# Many Universes



## dvsDave (Sep 26, 2018)

Shockingly, this is NOT a DMX question. No, this is for the deep thinkers, the philosophers. the physicists, and the poets. Many thanks to @Stevens R. Miller for the question. After the last brain-teaser, a CB member requested another. 

If the many universes theory is correct, does that mean there is a universe wherein it is incorrect?


----------



## Van (Sep 26, 2018)

No, because of the ontological nature of the original premise. If multiple universes exist they exist inside a larger whole, or all are guided/driven by the rule that they all exist.
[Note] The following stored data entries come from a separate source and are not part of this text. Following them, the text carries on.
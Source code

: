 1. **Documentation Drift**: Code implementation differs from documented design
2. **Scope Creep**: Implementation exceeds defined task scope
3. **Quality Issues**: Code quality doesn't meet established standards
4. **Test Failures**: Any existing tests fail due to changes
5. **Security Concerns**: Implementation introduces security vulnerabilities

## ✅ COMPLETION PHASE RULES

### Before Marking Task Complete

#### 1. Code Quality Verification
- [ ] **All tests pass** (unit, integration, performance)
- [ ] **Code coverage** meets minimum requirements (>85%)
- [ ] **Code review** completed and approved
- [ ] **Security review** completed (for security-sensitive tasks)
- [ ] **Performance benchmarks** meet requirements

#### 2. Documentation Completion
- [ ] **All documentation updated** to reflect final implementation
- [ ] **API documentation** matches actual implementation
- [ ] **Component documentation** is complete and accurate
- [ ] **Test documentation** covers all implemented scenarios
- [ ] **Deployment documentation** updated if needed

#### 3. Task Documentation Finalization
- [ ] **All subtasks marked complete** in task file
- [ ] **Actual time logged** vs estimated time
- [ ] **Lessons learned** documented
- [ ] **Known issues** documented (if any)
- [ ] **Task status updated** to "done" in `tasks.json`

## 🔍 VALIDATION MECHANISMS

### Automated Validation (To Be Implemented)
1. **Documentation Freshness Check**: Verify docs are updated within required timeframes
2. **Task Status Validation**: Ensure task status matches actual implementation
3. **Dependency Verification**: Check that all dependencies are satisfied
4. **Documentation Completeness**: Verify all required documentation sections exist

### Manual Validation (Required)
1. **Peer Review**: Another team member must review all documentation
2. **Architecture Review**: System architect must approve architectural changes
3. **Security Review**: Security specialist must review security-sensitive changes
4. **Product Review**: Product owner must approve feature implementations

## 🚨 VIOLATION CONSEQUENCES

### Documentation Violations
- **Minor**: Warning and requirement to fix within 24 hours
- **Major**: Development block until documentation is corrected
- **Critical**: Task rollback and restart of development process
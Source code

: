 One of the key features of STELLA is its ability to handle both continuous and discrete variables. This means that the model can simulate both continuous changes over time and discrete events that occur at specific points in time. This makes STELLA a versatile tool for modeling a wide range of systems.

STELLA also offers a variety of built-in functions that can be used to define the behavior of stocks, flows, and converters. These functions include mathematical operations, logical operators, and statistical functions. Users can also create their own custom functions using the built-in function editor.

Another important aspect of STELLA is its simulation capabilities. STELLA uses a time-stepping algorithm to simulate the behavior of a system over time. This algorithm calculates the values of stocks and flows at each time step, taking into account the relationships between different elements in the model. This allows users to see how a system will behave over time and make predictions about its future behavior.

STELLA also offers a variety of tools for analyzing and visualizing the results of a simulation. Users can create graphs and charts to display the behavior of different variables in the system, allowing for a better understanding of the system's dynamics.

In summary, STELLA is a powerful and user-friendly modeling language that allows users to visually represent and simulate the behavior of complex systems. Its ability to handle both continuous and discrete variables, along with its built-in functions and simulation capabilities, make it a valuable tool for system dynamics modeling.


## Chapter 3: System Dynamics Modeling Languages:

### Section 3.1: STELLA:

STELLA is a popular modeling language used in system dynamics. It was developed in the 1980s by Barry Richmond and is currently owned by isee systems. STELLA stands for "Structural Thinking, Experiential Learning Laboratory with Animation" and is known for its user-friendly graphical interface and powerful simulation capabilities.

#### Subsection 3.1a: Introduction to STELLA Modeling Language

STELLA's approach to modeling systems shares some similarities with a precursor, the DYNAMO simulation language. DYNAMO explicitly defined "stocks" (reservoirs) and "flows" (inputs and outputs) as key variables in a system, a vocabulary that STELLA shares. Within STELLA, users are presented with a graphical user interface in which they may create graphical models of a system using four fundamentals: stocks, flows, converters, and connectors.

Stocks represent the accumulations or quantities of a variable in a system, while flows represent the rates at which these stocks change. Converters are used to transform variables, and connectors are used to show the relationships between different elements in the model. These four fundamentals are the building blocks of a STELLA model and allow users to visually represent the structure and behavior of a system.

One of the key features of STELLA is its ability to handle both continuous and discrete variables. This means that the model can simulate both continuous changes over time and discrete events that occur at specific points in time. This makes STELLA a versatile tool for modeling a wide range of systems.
If there were a universe wherein Multiples didn't exist then all others would cease to exist. Either Multiples exist or we are the universe in which they don't we have some, albeit sketchy, evidence that other universes exist ergo a universe in which they don't can't exist.


----------



## Amiers (Sep 26, 2018)

Yes. 

Theory states there is a timeline for everything. 

With/without

Big/small

Here/there

Just because it doesn’t exist in that universe doesn’t mean it doesn’t exist in another. Even if that universe has a no other universe policy.


----------



## sk8rsdad (Sep 26, 2018)

If I can get the attention of any of the angels currently dancing on the head of this pin I'll ask them and get back to you.


----------



## JohnD (Sep 26, 2018)

Well, gosh darn it, this old geezer is going to have to get all swervy for just a minute. One of my big issues is that old scifi standby, the parallel universe. IF two or more universes are truly parallel, then how would anyone know it. Now it's a whole 'nother cushion of pins it there were 2 or more NOT-QUITE parallel universes. 
Now back to the regularly scheduled discourse.


----------



## Amiers (Sep 26, 2018)

JohnD said:


> Well, gosh darn it, this old geezer is going to have to get all swervy for just a minute. One of my big issues is that old scifi standby, the parallel universe. IF two or more universes are truly parallel, then how would anyone know it. Now it's a whole 'nother cushion of pins it there were 2 or more NOT-QUITE parallel universes.
> Now back to the regularly scheduled discourse.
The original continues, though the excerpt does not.